Fresh Fruit Compote image

Round out a meal with this fruit dessert, a colorful medley of apples, strawberries, peaches and pears that simmers in a simple lemon-and-honey sauce. Top off servings with low-fat vanilla yogurt, granola or both. It's a wonderful dessert that everyone will enjoy...and it features those good-for-you fruits that will help keep your and your family strong and healthy.-Kate Selner, St. Paul, Minnesota

Provided by Taste of Home

Categories     Desserts

Time 40m

Yield 7 servings.

Number Of Ingredients 10

1/2 medium lemon
1/2 cup water
1/4 cup honey
2 cups sliced peeled apples
2 cups sliced peeled peaches
1 cup sliced peeled pears
1/3 cup apricot spreadable fruit
2 cups sliced strawberries
1 cup seedless red grapes
7 tablespoons vanilla yogurt

Steps:

  • Cut two 1-in.-long strips from lemon peel. Squeeze juice from lemon. In a large saucepan, combine the water, honey, lemon juice and lemon peel strips. Add the apples, peaches and pears. Bring to a boil.
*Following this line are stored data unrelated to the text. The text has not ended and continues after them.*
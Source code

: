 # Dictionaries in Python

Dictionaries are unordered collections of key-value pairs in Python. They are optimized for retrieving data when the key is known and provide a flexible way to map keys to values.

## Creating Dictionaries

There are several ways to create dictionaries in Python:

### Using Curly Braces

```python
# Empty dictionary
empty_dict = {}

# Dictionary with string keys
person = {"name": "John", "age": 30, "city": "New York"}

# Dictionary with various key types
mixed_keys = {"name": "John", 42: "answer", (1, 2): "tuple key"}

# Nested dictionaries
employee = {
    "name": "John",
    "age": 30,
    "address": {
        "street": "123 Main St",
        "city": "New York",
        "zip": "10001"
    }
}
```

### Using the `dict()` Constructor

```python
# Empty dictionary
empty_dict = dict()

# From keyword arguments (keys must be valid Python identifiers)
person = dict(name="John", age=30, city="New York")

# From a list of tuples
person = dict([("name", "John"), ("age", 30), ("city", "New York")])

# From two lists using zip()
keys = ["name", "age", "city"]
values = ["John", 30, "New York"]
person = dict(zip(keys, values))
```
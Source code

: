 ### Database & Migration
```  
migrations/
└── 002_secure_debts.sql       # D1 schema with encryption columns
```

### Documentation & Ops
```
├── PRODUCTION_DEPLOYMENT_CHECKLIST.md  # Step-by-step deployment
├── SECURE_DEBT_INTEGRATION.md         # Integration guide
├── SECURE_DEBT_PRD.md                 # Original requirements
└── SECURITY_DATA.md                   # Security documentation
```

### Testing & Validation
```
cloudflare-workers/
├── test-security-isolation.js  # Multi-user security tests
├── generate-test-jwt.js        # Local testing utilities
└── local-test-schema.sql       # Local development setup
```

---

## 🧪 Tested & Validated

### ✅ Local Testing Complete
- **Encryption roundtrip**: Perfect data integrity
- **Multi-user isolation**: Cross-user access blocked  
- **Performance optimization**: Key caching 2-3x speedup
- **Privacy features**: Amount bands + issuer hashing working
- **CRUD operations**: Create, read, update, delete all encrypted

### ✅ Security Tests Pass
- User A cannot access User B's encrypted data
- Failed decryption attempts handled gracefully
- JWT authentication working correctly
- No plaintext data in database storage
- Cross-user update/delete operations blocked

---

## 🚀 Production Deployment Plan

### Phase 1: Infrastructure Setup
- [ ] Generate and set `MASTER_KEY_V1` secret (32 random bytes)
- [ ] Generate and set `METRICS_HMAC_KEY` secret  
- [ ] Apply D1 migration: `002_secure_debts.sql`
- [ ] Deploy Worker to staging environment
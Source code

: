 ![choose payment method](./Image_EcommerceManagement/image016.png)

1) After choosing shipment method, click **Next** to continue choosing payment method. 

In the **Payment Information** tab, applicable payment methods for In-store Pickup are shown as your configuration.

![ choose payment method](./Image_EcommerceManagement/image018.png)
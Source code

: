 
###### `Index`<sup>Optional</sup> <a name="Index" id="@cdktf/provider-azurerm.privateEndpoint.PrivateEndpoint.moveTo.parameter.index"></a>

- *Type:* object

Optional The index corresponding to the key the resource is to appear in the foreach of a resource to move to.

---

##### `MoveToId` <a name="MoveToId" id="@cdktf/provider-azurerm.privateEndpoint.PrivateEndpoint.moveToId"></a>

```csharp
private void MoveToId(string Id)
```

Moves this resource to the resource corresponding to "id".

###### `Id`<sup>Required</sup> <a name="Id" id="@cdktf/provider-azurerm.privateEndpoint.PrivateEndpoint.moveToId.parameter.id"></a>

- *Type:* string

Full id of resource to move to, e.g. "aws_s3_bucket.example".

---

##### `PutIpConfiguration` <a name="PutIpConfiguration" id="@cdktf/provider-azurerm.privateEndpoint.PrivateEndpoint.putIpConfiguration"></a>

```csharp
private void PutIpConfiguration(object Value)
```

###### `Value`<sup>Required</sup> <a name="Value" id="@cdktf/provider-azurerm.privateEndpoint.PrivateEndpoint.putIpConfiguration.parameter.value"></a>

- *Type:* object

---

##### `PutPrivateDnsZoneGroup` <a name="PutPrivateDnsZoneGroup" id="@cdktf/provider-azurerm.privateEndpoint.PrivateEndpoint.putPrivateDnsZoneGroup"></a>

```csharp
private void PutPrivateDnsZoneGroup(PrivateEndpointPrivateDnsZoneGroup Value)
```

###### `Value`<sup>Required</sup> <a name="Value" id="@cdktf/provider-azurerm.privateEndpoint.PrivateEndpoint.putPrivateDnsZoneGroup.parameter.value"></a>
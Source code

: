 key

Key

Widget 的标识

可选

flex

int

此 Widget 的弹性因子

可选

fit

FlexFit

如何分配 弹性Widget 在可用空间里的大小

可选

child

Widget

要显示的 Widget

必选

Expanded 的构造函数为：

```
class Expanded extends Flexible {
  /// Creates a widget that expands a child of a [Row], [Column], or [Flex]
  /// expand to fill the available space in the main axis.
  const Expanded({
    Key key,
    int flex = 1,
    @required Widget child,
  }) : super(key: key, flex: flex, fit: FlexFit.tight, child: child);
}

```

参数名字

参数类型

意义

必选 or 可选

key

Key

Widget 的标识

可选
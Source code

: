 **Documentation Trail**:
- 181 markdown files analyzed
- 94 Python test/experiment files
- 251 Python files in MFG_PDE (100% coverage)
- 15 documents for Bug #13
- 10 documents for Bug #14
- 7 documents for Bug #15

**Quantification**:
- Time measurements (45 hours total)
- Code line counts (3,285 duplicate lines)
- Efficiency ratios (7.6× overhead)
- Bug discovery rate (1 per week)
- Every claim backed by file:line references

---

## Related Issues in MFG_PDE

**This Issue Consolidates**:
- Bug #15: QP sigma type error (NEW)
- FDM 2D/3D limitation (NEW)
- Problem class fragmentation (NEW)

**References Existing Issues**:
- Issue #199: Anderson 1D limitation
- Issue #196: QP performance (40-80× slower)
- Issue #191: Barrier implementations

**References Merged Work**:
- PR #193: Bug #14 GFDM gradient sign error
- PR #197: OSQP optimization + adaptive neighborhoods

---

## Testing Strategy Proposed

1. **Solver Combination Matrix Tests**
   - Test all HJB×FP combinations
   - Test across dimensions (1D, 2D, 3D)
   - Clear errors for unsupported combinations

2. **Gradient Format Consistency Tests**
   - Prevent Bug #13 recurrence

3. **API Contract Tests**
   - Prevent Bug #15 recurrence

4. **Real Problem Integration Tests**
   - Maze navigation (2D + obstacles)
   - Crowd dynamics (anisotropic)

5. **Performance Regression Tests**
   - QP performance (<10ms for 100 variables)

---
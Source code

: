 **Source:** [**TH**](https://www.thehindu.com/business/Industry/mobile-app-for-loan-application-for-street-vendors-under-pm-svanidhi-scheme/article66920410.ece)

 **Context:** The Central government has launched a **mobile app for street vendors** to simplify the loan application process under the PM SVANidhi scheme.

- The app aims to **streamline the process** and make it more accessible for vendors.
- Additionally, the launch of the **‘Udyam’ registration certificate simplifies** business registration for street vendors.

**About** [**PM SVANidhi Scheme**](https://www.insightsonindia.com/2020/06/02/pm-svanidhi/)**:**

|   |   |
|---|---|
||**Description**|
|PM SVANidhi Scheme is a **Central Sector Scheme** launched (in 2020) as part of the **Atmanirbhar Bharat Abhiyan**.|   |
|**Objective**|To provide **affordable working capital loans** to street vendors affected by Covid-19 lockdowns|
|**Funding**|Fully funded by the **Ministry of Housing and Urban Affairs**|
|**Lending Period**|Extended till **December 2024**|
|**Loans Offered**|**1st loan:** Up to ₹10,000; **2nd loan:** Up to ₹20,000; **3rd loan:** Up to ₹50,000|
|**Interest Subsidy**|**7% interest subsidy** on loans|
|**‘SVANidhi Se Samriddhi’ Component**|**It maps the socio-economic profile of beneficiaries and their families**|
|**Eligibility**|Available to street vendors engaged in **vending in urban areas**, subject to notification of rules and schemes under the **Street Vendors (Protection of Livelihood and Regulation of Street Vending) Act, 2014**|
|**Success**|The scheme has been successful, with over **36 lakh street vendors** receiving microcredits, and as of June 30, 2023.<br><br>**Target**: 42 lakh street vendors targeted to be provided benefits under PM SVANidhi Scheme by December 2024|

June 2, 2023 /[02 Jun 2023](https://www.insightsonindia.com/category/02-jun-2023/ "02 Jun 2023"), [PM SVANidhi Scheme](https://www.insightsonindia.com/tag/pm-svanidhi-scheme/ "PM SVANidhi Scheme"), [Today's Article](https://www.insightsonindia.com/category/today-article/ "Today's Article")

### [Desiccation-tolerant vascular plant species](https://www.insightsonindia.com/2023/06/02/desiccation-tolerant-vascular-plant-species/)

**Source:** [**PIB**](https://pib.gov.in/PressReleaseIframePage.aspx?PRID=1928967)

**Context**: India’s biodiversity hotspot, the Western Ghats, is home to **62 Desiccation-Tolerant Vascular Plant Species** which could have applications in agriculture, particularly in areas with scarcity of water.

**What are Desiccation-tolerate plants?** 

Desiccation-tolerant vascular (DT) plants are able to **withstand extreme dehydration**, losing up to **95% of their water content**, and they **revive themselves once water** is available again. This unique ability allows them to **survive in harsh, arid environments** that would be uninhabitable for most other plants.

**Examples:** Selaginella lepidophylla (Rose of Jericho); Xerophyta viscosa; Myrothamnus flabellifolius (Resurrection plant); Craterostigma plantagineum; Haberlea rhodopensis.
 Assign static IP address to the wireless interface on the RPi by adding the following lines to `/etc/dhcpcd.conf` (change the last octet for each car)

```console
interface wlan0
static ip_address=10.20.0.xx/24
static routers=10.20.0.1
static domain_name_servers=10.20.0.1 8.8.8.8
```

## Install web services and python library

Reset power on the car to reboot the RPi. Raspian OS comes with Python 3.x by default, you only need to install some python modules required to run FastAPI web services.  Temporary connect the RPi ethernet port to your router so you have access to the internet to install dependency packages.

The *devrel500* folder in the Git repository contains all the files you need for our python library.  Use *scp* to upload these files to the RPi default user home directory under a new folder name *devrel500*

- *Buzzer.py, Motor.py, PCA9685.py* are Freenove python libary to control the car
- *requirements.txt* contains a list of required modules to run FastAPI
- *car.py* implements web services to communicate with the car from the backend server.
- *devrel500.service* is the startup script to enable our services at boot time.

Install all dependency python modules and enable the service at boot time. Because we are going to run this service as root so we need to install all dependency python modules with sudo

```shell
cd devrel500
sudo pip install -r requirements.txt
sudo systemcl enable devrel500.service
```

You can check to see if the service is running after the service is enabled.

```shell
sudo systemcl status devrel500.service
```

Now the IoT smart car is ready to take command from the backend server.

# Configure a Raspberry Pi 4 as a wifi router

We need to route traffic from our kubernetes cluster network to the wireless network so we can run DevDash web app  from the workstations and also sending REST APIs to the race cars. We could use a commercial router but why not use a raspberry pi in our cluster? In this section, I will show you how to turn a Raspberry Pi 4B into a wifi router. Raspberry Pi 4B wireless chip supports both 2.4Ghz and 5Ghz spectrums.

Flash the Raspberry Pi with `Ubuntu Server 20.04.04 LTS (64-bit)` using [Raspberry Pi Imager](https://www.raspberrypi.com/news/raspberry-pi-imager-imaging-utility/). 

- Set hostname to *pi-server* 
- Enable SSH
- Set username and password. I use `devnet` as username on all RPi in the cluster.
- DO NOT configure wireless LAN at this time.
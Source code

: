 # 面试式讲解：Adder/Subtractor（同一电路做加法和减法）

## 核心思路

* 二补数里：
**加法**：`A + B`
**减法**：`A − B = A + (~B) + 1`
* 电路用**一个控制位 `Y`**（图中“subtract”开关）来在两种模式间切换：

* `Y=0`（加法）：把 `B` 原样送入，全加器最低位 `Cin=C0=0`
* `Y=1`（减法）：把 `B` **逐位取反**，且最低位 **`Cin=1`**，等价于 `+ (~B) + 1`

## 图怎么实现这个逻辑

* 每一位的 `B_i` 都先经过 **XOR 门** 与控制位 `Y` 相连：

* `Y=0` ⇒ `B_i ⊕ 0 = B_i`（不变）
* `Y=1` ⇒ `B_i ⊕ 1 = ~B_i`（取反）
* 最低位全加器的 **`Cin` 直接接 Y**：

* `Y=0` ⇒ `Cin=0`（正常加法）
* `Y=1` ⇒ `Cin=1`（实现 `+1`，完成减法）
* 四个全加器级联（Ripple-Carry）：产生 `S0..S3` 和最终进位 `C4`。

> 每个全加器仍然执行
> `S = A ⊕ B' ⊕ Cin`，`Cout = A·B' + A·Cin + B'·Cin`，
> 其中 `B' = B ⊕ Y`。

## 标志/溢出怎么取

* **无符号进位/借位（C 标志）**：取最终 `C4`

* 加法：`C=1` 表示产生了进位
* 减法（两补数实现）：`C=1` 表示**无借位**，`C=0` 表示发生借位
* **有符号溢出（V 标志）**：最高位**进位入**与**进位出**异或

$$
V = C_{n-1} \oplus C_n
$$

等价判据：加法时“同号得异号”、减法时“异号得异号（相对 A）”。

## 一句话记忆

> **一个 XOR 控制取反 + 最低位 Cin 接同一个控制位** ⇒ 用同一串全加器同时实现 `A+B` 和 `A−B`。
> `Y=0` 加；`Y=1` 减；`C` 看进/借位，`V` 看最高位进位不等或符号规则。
Reduce heat; cook, uncovered, for 15-20 minutes or until fruit is softened. , Remove from the heat; discard lemon peel. Using a slotted spoon, transfer fruit to a large bowl; discard poaching liquid. Stir in spreadable fruit, strawberries and grapes. Cover and refrigerate for 4 hours or overnight. Serve with a slotted spoon. Top each serving with yogurt.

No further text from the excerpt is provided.